Not only am I down more than 15 lbs and 2 sizes, but just as important - I'm in the best shape of my life. And I'm not even finished yet.
Somewhere along the line I skipped a size. In my closet I had my "fat" clothes which were my clothes that fit me at ZZZ lbs. And then I had my clothes that fit me at YYY lbs. And my clothes that fit at XXX lbs. Well, in my weightloss journey I seem to have skipped over my YYY clothes. I find myself at a new crossroads. I'm up against a different wall. I don't really fit into my size X's anymore either. So do I go out a buy a new wardrobe of size W's? Clothes that will fit me at WWW lbs? Or do I take a break, lay off a bit so I can fit in my size X's. Well, what do you think?
I am so happy to have my Ya-Ya Sisters (can I say my Butterfly Girls?) making this transformation with me. I am excited that you guys have caught the fever with me and that we're all going to be much healthier and in much better shape soon. And maybe we'll all be buying new wardrobes soon. For our trip at the end of the year - maybe we'll NEED to go to a shopping hot spot!

2 comments:

JjHansen said...

I know exactly what you mean, Maria. My wall is what motivated me to start this challenge. I had a weight that I swore I would never hit unless I was pregnant and yet, when I stepped on the scale one morning I had surpassed that weight by about four pounds. And at that time I realized that I just couldn't keep going the way I was. I've always exercised - but it's always been just a little bit and not enough to maintain a lower weight as I got older an my metabolism began to drop. I've started my own exercise programs in the past but they've never stuck. But we're going on week six in our challenge here and I'm doing better than I ever have before. And I give all of the credit to my friends. And I love you all for accepting me the way I am but still challenging me to be better. You're all amazing.

MJ said...

About the wall, you are right, we all have one.
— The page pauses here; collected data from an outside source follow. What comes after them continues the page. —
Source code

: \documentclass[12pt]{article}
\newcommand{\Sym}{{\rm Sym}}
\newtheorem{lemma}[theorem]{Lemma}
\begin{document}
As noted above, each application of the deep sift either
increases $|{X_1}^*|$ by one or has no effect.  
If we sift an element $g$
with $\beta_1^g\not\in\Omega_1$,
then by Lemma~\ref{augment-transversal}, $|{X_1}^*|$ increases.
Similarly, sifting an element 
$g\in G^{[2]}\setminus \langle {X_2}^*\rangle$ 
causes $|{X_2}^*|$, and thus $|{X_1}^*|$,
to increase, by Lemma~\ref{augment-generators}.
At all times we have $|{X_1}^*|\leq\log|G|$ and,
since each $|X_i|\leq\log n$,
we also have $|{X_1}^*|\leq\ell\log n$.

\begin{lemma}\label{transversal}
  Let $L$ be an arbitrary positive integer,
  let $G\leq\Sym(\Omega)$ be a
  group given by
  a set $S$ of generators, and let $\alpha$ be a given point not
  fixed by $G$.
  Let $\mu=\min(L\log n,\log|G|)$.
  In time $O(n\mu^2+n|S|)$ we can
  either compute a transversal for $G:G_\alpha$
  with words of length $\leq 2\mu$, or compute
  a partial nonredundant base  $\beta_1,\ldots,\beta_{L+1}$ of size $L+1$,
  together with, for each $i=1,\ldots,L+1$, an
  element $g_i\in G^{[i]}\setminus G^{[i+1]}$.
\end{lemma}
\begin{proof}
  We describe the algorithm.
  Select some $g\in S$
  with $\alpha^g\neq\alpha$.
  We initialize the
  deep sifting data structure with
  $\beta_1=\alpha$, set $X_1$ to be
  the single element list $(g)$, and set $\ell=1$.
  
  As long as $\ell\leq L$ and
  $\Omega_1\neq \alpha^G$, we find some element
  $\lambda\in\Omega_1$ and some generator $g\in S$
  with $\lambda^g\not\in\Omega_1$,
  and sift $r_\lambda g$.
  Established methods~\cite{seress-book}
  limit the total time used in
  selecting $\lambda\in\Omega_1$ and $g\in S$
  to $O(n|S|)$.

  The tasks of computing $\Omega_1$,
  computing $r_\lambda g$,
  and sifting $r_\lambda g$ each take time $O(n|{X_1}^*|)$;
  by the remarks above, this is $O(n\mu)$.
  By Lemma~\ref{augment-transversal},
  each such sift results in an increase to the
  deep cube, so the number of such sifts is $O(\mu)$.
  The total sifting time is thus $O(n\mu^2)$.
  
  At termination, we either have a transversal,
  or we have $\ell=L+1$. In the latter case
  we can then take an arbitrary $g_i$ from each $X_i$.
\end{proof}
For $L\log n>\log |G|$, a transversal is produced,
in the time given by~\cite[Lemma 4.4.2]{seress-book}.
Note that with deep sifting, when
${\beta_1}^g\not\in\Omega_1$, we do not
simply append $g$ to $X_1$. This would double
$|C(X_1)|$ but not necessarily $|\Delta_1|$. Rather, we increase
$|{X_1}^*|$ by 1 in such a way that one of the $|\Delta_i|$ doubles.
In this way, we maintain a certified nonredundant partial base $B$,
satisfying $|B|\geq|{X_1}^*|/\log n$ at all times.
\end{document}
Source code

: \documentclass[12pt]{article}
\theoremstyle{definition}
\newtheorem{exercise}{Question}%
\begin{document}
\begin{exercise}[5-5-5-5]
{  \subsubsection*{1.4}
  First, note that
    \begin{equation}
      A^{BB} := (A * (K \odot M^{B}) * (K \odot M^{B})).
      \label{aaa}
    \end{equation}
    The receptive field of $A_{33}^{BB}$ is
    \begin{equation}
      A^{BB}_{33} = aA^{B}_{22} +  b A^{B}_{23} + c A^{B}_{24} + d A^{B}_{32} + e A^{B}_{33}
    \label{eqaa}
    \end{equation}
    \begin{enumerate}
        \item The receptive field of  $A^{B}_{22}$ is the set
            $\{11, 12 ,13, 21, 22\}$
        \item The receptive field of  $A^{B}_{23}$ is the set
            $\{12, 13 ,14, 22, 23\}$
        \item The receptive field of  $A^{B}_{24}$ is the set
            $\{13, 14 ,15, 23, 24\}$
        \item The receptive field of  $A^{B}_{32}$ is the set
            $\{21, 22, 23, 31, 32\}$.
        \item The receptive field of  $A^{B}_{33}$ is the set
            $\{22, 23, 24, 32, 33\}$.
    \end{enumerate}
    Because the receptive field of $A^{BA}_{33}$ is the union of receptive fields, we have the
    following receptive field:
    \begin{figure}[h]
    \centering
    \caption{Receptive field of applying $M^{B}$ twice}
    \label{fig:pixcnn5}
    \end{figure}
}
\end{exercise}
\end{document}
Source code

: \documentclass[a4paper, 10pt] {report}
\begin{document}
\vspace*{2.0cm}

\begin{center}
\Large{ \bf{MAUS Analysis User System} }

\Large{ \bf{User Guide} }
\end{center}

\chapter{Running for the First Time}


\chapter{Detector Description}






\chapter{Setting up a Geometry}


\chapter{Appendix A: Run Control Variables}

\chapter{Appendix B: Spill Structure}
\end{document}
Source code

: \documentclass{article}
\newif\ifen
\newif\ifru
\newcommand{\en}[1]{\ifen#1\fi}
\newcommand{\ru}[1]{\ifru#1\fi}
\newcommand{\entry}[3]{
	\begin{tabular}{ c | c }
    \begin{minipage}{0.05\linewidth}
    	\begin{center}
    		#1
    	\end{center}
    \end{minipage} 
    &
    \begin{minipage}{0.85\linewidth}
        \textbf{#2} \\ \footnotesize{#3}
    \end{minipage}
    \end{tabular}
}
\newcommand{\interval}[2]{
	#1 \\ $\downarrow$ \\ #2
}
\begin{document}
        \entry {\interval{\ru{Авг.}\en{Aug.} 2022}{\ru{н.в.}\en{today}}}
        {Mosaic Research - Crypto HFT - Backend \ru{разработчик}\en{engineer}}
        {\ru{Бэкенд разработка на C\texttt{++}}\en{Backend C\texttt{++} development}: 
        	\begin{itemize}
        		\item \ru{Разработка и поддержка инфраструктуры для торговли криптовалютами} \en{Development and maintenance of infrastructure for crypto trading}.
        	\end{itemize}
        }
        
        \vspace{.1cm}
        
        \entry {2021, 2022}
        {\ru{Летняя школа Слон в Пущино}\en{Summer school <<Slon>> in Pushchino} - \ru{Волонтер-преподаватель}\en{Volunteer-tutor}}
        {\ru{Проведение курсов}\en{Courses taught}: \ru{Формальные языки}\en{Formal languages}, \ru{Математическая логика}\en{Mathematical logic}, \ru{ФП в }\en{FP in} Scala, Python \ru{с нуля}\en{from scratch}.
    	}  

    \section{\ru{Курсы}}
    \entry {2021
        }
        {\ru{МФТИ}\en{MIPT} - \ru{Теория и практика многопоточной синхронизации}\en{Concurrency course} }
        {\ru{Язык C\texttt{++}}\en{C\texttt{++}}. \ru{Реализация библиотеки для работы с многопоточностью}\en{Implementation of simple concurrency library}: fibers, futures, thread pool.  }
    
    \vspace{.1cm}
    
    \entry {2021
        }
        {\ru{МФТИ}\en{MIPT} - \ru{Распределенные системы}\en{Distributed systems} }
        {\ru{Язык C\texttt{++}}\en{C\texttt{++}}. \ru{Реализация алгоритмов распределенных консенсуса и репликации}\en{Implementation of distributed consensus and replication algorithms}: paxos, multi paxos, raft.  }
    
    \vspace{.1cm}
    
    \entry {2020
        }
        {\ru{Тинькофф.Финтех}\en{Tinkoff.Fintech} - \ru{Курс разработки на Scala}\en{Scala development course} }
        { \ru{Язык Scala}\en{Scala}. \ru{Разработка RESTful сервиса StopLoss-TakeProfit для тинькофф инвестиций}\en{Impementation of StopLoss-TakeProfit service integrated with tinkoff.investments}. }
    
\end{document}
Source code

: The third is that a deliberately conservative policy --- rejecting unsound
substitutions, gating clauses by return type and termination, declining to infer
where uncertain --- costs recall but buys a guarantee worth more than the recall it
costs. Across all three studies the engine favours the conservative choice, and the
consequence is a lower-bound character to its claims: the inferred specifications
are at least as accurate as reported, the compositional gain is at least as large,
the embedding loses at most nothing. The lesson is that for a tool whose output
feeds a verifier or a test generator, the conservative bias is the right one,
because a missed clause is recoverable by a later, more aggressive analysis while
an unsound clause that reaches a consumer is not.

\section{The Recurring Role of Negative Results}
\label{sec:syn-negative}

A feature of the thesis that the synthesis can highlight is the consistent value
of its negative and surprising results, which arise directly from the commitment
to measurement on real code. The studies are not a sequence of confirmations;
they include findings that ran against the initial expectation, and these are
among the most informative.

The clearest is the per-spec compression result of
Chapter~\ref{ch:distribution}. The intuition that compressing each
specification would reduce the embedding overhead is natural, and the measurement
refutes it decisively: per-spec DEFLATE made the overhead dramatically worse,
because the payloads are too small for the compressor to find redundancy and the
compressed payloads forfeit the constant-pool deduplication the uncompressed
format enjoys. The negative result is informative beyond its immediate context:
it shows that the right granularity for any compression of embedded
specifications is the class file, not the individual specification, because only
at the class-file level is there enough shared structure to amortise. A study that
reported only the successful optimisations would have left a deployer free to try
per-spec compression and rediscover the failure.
Maria, I really admire your determination. You know, a lot of people might have hit that wall and decided that it was easier to make excuses rather than getting rid of the extra weight. But not you! You decided to change your life. Now your are looking fantastic and still pushing hard!

Thanks for being the fitness coach of the group! You always have great input and you are very careful to research everything. I love ya, girl!